Material provided
○ ○ ○ ○ ○
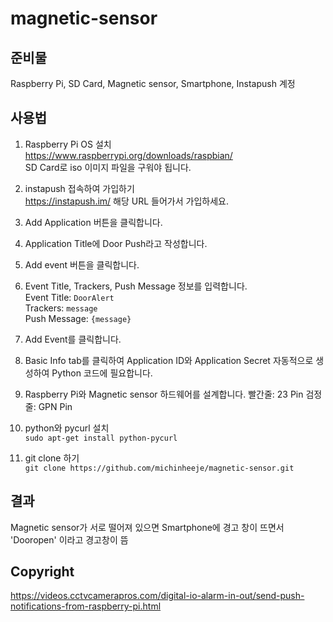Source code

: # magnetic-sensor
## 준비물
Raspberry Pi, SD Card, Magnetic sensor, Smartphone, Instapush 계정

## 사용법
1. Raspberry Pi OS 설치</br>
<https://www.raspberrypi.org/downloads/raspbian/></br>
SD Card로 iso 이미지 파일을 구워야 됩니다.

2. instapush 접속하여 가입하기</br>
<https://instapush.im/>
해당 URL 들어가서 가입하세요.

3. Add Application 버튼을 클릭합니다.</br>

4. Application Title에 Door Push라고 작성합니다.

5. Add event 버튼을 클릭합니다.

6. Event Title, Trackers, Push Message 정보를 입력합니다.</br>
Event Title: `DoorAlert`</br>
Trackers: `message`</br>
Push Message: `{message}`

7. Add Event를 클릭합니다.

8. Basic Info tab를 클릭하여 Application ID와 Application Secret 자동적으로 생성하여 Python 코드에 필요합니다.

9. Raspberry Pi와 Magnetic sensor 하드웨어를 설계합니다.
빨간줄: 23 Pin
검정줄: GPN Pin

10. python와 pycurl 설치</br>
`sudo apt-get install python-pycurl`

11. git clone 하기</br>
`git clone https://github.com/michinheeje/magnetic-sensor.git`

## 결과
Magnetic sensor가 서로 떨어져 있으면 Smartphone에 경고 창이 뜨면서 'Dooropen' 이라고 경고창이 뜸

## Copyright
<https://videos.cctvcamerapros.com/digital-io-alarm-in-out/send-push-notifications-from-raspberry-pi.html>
○ ○ ○ ○ ○
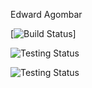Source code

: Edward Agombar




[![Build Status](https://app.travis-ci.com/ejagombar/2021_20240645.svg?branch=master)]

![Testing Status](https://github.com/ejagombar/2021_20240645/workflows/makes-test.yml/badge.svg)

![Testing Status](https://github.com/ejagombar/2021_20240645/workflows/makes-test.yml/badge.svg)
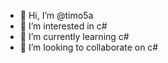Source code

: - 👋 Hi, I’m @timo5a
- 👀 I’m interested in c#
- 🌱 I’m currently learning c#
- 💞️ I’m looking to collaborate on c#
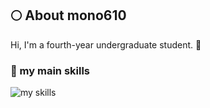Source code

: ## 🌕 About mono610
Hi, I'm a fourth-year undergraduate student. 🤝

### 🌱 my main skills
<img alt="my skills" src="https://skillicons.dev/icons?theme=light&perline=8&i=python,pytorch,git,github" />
○ ○ ○ ○ ○
Show, from the records above, every line that includes "clone".

The answer
11. git clone 하기</br>
`git clone https://github.com/michinheeje/magnetic-sensor.git`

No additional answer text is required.